**ACTIVITY:**
Below are the records. Restate word for word every line from the one that contains "TEs. Loss of" through the final line, both included.

[[ SOURCE INFORMATION, beginning ]]

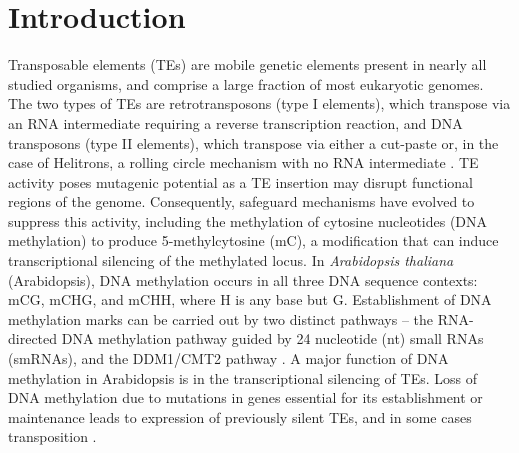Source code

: \documentclass[12pt]{article}
\begin{document}
\section{Introduction}

Transposable elements (TEs) are mobile genetic elements present in
nearly all studied organisms, and comprise a large fraction of most
eukaryotic genomes. The two types of TEs are retrotransposons (type I
elements), which transpose via an RNA intermediate requiring a reverse
transcription reaction, and DNA transposons (type II elements), which
transpose via either a cut-paste or, in the case of Helitrons, a
rolling circle mechanism with no RNA intermediate
\cite{Wicker:2007en}. TE activity poses mutagenic potential as a TE
insertion may disrupt functional regions of the genome. Consequently,
safeguard mechanisms have evolved to suppress this activity, including
the methylation of cytosine nucleotides (DNA methylation) to produce
5-methylcytosine (mC), a modification that can induce transcriptional
silencing of the methylated locus. In \emph{Arabidopsis thaliana}
(Arabidopsis), DNA methylation occurs in all three DNA sequence
contexts: mCG, mCHG, and mCHH, where H is any base but
G. Establishment of DNA methylation marks can be carried out by two
distinct pathways -- the RNA-directed DNA methylation pathway guided
by 24 nucleotide (nt) small RNAs (smRNAs), and the DDM1/CMT2 pathway
\cite{Zemach:2013dj, Matzke:2014ek}. A major function of DNA
methylation in Arabidopsis is in the transcriptional silencing of
TEs. Loss of DNA methylation due to mutations in genes essential for
its establishment or maintenance leads to expression of previously
silent TEs, and in some cases transposition \cite{Mirouze:2009km,
  Miura:2001eg, Saze:2003du, Lippman:2004cm, Jeddeloh:1999gu,
  Zemach:2013dj}.
\end{document}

[[ SOURCE INFORMATION, end ]]

**RESULT OF THE EXERCISE:**
TEs. Loss of DNA methylation due to mutations in genes essential for
its establishment or maintenance leads to expression of previously
silent TEs, and in some cases transposition \cite{Mirouze:2009km,
  Miura:2001eg, Saze:2003du, Lippman:2004cm, Jeddeloh:1999gu,
  Zemach:2013dj}.
\end{document}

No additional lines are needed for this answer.